(DATASET ENTRIES begins)

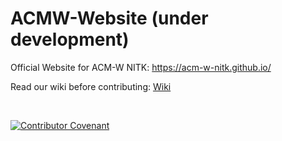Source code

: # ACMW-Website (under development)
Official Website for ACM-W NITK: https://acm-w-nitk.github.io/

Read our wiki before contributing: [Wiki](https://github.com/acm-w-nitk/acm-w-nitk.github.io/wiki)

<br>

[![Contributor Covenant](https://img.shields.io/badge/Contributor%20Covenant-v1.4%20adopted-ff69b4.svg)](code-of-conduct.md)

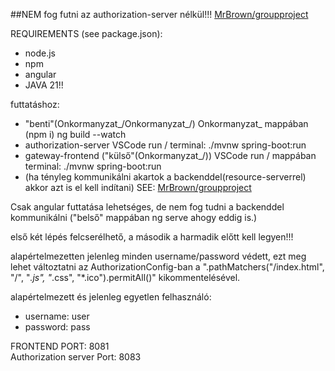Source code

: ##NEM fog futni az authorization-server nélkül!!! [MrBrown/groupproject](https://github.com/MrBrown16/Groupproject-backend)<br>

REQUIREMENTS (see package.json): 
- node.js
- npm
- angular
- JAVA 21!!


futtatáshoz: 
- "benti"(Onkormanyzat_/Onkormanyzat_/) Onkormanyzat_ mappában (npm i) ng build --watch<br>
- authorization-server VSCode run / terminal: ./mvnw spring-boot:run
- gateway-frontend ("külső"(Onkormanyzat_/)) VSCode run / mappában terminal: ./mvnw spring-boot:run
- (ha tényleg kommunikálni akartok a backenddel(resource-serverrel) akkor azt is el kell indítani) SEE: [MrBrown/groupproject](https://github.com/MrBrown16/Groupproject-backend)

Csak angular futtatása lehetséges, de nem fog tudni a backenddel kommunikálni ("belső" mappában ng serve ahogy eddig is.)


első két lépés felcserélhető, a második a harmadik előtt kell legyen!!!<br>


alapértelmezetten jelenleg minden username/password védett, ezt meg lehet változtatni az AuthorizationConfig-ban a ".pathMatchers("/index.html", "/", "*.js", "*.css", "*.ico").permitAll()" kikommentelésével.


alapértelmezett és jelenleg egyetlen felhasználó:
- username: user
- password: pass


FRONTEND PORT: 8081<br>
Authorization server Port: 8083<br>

(DATASET ENTRIES ends)

PROBLEM DESCRIPTION –
From the entries above, copy every line where the word "nitk" shows up.

ANSWER SPACE –
Official Website for ACM-W NITK: https://acm-w-nitk.github.io/
Read our wiki before contributing: [Wiki](https://github.com/acm-w-nitk/acm-w-nitk.github.io/wiki)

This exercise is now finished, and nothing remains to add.